Phytonutrients fight on the side of the body. Carcinogens (cancer-causing substances) can enter the body from all kinds of sources: tobacco smoke, pollution, pesticides, or just plain bad luck. Carcinogens attempt to enter cells and change how they develop. But antioxidant phytonutrients nab the carcinogens before they have a chance to cause cancer in the cell. If the carcinogen manages to infiltrate the internal controls of the cell, other kinds of phytonutrients help to shut down the precancerous cell so it does not multiply into a gang and overrun the neighborhood. This phyto-protective mechanism explains why cultures whose diets are rich in plant foods have the lowest rates of cancer. The Mediterranean diet, for example, emphasizes garlic, tomatoes, onions, fruits, whole grains, and olive oil—all of which contain cancer-fighting phytonutrients.

Even though there are anticancer phytonutrients in all plant foods, those found in fruits and vegetables seem to be the most powerful.
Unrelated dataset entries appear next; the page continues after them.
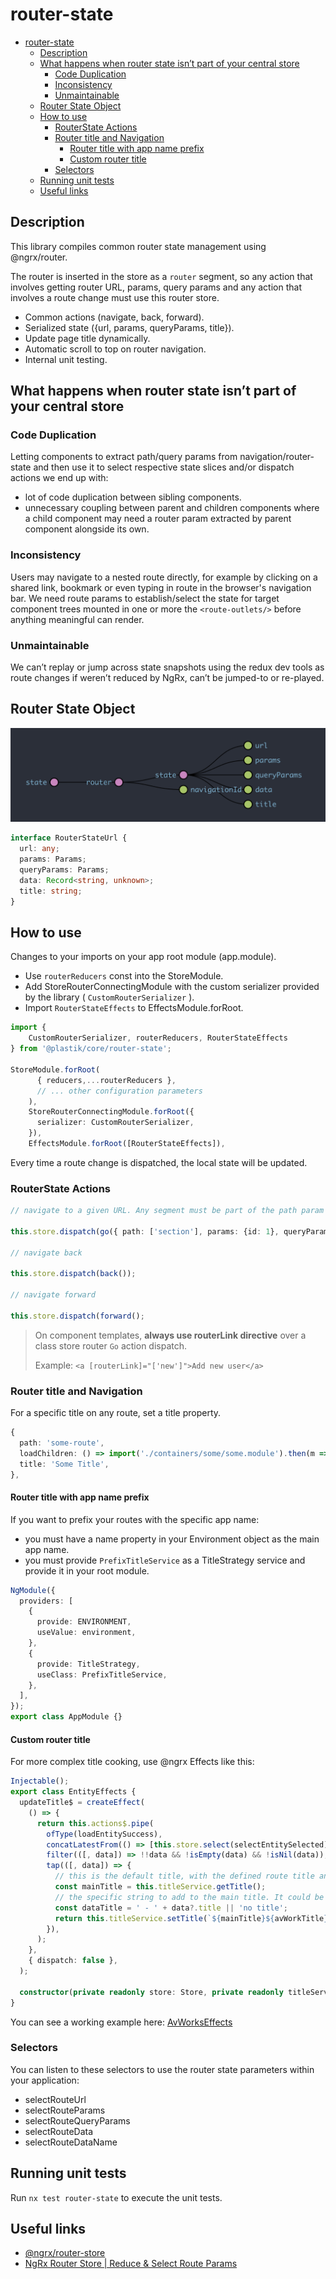 # router-state

- [router-state](#router-state)
  - [Description](#description)
  - [What happens when router state isn’t part of your central store](#what-happens-when-router-state-isnt-part-of-your-central-store)
    - [Code Duplication](#code-duplication)
    - [Inconsistency](#inconsistency)
    - [Unmaintainable](#unmaintainable)
  - [Router State Object](#router-state-object)
  - [How to use](#how-to-use)
    - [RouterState Actions](#routerstate-actions)
    - [Router title and Navigation](#router-title-and-navigation)
      - [Router title with app name prefix](#router-title-with-app-name-prefix)
      - [Custom router title](#custom-router-title)
    - [Selectors](#selectors)
  - [Running unit tests](#running-unit-tests)
  - [Useful links](#useful-links)

## Description

This library compiles common router state management using @ngrx/router.

The router is inserted in the store as a `router` segment, so any action that involves getting router URL, params, query params and any action that involves a route change must use this router store.

- Common actions (navigate, back, forward).
- Serialized state ({url, params, queryParams, title}).
- Update page title dynamically.
- Automatic scroll to top on router navigation.
- Internal unit testing.

## What happens when router state isn’t part of your central store

### Code Duplication

Letting components to extract path/query params from navigation/router-state and then use it to select respective state slices and/or dispatch actions we end up with:

- lot of code duplication between sibling components.
- unnecessary coupling between parent and children components where a child component may need a router param extracted by parent component alongside its own.

### Inconsistency

Users may navigate to a nested route directly, for example by clicking on a shared link, bookmark or even typing in route in the browser's navigation bar.
We need route params to establish/select the state for target component trees mounted in one or more the `<route-outlets/>` before anything meaningful can render.

### Unmaintainable

We can’t replay or jump across state snapshots using the redux dev tools as route changes if weren’t reduced by NgRx, can’t be jumped-to or re-played.

## Router State Object

![router-store](router-store.png)

```typescript
interface RouterStateUrl {
  url: any;
  params: Params;
  queryParams: Params;
  data: Record<string, unknown>;
  title: string;
}
```

## How to use

Changes to your imports on your app root module (app.module).

- Use `routerReducers` const into the StoreModule.
- Add StoreRouterConnectingModule with the custom serializer provided by the library ( `CustomRouterSerializer` ).
- Import `RouterStateEffects` to EffectsModule.forRoot.

```typescript
import {
    CustomRouterSerializer, routerReducers, RouterStateEffects
} from '@plastik/core/router-state';

StoreModule.forRoot(
      { reducers,...routerReducers },
      // ... other configuration parameters
    ),
    StoreRouterConnectingModule.forRoot({
      serializer: CustomRouterSerializer,
    }),
    EffectsModule.forRoot([RouterStateEffects]),
```

Every time a route change is dispatched, the local state will be updated.

### RouterState Actions

```typescript
// navigate to a given URL. Any segment must be part of the path param array

this.store.dispatch(go({ path: ['section'], params: {id: 1}, queryParams: {name: 'test'} }));

// navigate back

this.store.dispatch(back());

// navigate forward

this.store.dispatch(forward();

```

> On component templates, **always use routerLink directive** over a class store router `Go` action dispatch.
>
> Example: `<a [routerLink]="['new']">Add new user</a>`

### Router title and Navigation

For a specific title on any route, set a title property.

```typescript
{
  path: 'some-route',
  loadChildren: () => import('./containers/some/some.module').then(m => m.SomeModule),
  title: 'Some Title',
},
```

#### Router title with app name prefix

If you want to prefix your routes with the specific app name:

- you must have a name property in your Environment object as the main app name.
- you must provide `PrefixTitleService` as a TitleStrategy service and provide it in your root module.

```typescript
NgModule({
  providers: [
    {
      provide: ENVIRONMENT,
      useValue: environment,
    },
    {
      provide: TitleStrategy,
      useClass: PrefixTitleService,
    },
  ],
});
export class AppModule {}
```

#### Custom router title

For more complex title cooking, use @ngrx Effects like this:

```typescript
Injectable();
export class EntityEffects {
  updateTitle$ = createEffect(
    () => {
      return this.actions$.pipe(
        ofType(loadEntitySuccess),
        concatLatestFrom(() => [this.store.select(selectEntitySelected)]),
        filter(([, data]) => !!data && !isEmpty(data) && !isNil(data)),
        tap(([, data]) => {
          // this is the default title, with the defined route title and any TitleStrategy service applied.
          const mainTitle = this.titleService.getTitle();
          // the specific string to add to the main title. It could be a name, an ID that references that unique entity.
          const dataTitle = ' - ' + data?.title || 'no title';
          return this.titleService.setTitle(`${mainTitle}${avWorkTitle}`);
        }),
      );
    },
    { dispatch: false },
  );

  constructor(private readonly store: Store, private readonly titleService: Title) {}
}
```

You can see a working example here: [AvWorksEffects](../../libs/vod-panel/data-request/av-work/src/lib/+state/av-work.effects.ts)

### Selectors

You can listen to these selectors to use the router state parameters within your application:

- selectRouteUrl
- selectRouteParams
- selectRouteQueryParams
- selectRouteData
- selectRouteDataName

## Running unit tests

Run `nx test router-state` to execute the unit tests.

## Useful links

- [@ngrx/router-store](https://ngrx.io/guide/router-store)
- [NgRx Router Store | Reduce & Select Route Params](https://medium.com/simars/ngrx-router-store-reduce-select-route-params-6baff607dd9)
It's not only what fruits and vegetables contain that make them effective cancer-fighters, but it's also what they don't contain—saturated fats and chemical pollutants frequently found in animal foods.
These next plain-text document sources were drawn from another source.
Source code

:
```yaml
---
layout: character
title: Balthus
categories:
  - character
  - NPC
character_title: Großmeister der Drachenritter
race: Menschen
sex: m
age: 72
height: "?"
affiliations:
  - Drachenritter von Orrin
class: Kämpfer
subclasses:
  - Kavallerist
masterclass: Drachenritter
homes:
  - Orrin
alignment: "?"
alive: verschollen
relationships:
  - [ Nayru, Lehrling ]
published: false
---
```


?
Phytonutrients Fight Cardiovascular Disease

The largest and longest study to date, done as part of the Harvard-based Nurses' Health Study and Health Professionals Follow-up Study, included almost 110,000 men and women whose health and dietary habits were followed for 14 years.
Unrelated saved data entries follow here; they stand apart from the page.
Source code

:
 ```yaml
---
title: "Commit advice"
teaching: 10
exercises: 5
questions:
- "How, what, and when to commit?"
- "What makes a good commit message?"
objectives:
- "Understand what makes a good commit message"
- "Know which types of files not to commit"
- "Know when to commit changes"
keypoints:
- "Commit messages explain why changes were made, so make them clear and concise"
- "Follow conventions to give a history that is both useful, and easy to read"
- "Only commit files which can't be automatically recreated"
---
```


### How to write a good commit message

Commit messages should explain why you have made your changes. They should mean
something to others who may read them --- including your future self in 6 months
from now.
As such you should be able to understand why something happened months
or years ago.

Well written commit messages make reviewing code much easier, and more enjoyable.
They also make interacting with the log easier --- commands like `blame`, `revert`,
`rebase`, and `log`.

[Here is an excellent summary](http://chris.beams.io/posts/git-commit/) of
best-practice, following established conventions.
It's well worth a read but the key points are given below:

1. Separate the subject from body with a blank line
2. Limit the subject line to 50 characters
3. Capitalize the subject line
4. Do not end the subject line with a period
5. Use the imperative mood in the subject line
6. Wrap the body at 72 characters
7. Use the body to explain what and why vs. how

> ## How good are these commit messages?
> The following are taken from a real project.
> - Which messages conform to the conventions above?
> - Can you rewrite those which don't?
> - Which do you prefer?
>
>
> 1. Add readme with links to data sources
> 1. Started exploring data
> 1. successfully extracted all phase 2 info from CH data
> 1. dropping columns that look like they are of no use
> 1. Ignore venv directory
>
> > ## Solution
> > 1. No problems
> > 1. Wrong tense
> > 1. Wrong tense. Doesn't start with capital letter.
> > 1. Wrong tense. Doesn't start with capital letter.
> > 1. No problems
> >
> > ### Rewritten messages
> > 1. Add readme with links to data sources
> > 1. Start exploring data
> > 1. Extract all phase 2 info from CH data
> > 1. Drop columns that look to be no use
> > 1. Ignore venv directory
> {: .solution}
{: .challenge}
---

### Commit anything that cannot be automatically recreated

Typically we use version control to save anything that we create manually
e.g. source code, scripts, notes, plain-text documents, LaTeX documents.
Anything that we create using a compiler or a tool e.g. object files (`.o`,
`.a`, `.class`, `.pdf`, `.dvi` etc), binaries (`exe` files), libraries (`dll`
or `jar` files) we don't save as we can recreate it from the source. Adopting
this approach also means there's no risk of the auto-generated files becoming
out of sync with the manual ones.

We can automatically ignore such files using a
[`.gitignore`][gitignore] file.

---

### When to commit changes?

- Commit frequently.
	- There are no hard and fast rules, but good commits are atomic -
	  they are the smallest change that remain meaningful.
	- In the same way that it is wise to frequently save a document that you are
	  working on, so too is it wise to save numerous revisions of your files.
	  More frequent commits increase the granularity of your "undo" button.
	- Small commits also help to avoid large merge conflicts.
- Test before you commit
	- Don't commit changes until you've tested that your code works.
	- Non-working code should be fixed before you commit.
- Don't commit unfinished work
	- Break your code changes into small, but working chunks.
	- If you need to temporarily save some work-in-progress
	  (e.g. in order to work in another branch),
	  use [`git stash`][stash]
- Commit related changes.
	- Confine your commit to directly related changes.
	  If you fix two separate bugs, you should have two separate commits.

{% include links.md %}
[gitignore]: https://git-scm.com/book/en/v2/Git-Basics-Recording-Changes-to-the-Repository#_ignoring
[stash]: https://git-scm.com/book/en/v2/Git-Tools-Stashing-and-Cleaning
It was found that the higher the average daily intake of fruits and vegetables, the lower the chances of developing cardiovascular disease. Compared with those in the lowest category of fruit and vegetable intake (less than 1.5 servings a day), those who averaged eight or more servings a day were 30 percent less likely to have had a heart attack or stroke!

Although all fruits and vegetables likely contribute to this benefit, green leafy vegetables such as lettuce, spinach, Swiss chard, and mustard greens; cruciferous vegetables such as broccoli, cauliflower, cabbage, Brussels sprouts, bok choy, and kale; and citrus fruits such as oranges, lemons, limes, and grapefruit (and their juices) make important contributions.

Increasing fruit and vegetable intake by as little as one serving per day can have a real impact on heart disease risk. In the two Harvard studies, for every extra serving of fruits and vegetables that participants added to their diets, their risk of heart disease dropped by 4 percent.

Phytonutrients Boost Immunity

Phytonutrients, such as carotenoids and flavonoids, mobilize the body's immune cells, called natural killer cells and helper-T cells. These act like a protective armor to keep invading pollutants and germs from entering the cell.

One of the most important roles of phytonutrients is acting as antioxidants. Here's why your body needs antioxidants.

When the cells in your body burn fuel for energy they burn oxygen as well. When oxygen is burned, molecules called free radicals are released. Free radicals are like vandals loose in your body. They have at least one extra electron, giving them a negative charge, which drives them around the body looking for cells with which they can react. These reactions damage the DNA and other substances in cells. Much of the time the cells can repair themselves, but the cell neighborhood can't protect itself from these gangs of free radicals all by itself.

Phytonutrients are known for their powerful antioxidant, anticancer, and heart disease protective properties. Antioxidant molecules have a positive charge, so when they meet up with the negatively-charged free radicals they neutralize them—handcuff them so they can't do any damage.

Your body needs more phytonutrients as you get older, since the body's ability to repair itself diminishes with age. Antioxidants also help to prevent damage by carcinogens, such as ultraviolet radiation, tobacco smoke, and environmental pollutants.

So are you getting your Phytonutrients?

References
1. Prior, Ronald. Bioavialability of Phytochemicals from Fruits and Vegetables, USDA, ARS, Arkansas Children’s Nutrition Center, 2007.

2. Young, J.C., L. Kruskall, J. Dolgan, and R. Hesslink FASEB Journal 18 (5)z; 825.10,2004.